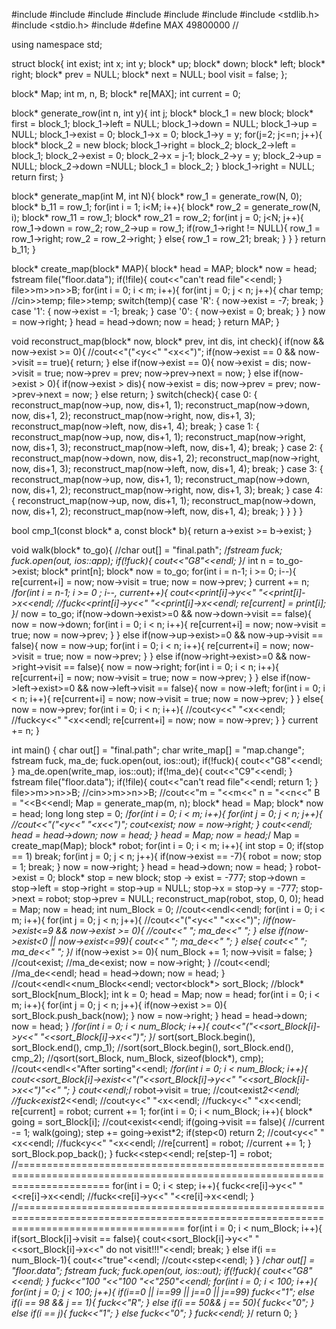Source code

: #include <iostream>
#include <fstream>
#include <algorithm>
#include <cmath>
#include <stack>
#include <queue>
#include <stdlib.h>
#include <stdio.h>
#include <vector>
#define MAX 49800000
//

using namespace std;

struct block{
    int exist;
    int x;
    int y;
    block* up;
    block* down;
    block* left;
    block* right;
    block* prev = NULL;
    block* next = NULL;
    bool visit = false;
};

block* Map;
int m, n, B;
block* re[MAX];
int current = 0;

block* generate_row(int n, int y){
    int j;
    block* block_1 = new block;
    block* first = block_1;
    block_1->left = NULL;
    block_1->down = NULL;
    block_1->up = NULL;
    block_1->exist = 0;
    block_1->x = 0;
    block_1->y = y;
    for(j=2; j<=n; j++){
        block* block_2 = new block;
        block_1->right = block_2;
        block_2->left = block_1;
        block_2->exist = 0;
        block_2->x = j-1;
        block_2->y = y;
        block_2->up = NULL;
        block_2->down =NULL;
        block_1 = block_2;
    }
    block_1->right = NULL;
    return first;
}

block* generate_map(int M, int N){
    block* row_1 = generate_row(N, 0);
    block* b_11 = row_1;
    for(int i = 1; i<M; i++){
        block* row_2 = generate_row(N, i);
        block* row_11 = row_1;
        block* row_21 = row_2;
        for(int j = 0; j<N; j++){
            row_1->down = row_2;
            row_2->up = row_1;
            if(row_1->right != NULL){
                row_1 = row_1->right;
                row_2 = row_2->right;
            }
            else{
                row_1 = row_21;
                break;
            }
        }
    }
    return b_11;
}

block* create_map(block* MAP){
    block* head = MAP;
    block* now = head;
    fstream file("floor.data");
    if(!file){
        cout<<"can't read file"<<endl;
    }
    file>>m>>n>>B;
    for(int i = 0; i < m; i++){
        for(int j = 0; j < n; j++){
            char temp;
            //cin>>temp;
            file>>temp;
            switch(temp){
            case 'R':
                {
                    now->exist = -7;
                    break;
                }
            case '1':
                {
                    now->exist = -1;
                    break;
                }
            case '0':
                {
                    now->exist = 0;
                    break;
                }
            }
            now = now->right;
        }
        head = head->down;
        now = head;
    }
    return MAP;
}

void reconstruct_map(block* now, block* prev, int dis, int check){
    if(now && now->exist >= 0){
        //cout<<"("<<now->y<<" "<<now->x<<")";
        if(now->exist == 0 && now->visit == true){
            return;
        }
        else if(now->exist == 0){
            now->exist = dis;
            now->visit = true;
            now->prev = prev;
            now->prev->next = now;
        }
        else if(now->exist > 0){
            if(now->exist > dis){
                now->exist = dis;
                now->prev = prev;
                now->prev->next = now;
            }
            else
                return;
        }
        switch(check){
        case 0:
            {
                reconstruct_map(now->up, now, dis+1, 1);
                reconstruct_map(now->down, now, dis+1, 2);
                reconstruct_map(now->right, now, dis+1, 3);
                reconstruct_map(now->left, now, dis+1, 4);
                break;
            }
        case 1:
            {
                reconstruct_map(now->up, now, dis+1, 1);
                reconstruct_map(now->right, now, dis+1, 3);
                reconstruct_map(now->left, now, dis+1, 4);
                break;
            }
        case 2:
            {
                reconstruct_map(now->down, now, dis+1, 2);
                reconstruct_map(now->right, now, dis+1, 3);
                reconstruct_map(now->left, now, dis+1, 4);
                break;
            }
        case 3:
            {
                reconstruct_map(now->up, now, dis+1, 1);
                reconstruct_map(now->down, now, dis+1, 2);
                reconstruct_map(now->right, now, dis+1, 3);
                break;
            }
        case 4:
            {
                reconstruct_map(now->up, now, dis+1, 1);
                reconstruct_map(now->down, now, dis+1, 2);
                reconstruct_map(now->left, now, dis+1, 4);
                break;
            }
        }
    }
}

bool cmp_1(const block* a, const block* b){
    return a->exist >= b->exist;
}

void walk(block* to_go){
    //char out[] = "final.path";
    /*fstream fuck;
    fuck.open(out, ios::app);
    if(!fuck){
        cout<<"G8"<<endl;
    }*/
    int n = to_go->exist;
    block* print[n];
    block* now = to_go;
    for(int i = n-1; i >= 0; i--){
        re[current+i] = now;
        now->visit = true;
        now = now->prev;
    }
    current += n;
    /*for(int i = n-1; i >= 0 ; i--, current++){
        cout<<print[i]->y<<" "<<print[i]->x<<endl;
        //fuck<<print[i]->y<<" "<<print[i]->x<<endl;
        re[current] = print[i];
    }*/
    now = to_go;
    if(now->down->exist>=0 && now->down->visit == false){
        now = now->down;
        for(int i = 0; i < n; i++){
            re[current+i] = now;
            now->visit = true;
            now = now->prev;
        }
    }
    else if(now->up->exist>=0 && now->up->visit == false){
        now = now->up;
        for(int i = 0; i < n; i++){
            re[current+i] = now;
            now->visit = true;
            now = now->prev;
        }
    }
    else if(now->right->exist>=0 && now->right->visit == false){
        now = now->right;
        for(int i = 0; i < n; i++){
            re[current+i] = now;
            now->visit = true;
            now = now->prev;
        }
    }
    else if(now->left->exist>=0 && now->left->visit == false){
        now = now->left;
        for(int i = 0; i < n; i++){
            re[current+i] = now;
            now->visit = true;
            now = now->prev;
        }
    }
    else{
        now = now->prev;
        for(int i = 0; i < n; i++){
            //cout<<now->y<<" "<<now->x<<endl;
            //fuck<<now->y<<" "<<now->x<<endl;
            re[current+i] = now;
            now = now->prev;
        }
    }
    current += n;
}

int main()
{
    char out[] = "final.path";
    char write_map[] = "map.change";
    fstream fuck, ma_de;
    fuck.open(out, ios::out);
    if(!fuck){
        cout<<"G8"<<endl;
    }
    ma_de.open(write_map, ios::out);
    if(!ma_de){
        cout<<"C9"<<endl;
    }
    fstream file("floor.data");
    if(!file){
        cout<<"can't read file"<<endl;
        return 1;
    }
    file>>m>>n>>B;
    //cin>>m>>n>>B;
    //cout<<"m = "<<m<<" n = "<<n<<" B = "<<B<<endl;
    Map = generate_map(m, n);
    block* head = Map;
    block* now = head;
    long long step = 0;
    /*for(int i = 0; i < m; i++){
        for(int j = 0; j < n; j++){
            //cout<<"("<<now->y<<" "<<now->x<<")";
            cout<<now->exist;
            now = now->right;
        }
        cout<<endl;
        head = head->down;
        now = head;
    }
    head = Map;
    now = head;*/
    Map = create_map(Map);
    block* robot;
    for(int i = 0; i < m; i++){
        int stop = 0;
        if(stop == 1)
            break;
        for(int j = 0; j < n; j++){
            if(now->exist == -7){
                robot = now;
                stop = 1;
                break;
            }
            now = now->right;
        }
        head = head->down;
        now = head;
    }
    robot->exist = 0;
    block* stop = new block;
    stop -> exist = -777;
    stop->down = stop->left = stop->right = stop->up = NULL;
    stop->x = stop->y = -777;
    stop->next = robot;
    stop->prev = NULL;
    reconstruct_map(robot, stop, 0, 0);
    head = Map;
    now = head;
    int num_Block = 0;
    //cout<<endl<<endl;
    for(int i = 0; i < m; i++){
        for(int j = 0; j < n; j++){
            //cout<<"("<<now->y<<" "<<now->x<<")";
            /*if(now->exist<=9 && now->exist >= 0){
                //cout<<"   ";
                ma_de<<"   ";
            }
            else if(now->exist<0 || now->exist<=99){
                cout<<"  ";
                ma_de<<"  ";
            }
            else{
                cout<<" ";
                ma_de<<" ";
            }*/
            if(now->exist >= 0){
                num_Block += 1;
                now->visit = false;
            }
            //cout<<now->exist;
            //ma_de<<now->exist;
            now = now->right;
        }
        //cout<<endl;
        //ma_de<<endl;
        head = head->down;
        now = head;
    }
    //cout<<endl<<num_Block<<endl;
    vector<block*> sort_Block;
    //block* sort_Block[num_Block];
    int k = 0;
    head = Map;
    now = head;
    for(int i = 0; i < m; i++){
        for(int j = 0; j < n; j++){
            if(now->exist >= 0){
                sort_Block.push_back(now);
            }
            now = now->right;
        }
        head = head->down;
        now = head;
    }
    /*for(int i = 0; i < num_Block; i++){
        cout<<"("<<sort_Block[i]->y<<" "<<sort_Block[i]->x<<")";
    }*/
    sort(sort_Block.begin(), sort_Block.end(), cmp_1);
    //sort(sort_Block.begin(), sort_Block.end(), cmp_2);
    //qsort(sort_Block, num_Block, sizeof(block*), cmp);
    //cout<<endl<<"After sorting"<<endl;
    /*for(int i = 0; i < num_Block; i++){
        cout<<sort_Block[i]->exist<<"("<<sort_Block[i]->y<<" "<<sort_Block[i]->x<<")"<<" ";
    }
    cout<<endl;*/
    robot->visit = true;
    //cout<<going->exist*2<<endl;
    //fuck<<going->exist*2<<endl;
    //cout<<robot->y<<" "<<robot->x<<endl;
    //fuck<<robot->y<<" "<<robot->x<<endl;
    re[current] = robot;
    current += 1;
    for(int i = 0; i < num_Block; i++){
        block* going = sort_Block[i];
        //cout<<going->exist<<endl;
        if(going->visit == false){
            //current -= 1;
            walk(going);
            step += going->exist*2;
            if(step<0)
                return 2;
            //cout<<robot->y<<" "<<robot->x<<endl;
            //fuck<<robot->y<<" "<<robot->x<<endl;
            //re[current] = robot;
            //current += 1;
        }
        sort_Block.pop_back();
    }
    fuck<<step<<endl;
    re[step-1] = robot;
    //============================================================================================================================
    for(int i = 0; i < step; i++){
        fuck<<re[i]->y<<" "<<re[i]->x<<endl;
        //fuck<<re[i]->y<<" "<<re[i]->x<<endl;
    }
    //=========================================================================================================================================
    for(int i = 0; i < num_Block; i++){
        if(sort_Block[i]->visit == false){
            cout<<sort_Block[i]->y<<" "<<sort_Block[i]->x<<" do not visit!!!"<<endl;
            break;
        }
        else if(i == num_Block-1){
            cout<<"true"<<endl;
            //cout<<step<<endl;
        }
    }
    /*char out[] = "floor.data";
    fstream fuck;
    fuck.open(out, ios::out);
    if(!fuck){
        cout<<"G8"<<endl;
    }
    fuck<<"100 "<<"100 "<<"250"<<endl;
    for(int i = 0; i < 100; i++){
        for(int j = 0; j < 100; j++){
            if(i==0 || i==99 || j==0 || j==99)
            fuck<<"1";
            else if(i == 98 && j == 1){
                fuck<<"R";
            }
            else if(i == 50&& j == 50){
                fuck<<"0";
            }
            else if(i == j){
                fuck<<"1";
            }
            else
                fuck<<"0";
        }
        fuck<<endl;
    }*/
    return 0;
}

====

◆ What you have to do
Copy only the part of the records that runs from the first line to the line with "block_2->exist = 0;", ends included, leaving pictures out.

◆ Task output
Source code

: #include <iostream>
#include <fstream>
#include <algorithm>
#include <cmath>
#include <stack>
#include <queue>
#include <stdlib.h>
#include <stdio.h>
#include <vector>
#define MAX 49800000
//

using namespace std;

struct block{
    int exist;
    int x;
    int y;
    block* up;
    block* down;
    block* left;
    block* right;
    block* prev = NULL;
    block* next = NULL;
    bool visit = false;
};

block* Map;
int m, n, B;
block* re[MAX];
int current = 0;

block* generate_row(int n, int y){
    int j;
    block* block_1 = new block;
    block* first = block_1;
    block_1->left = NULL;
    block_1->down = NULL;
    block_1->up = NULL;
    block_1->exist = 0;
    block_1->x = 0;
    block_1->y = y;
    for(j=2; j<=n; j++){
        block* block_2 = new block;
        block_1->right = block_2;
        block_2->left = block_1;
        block_2->exist = 0;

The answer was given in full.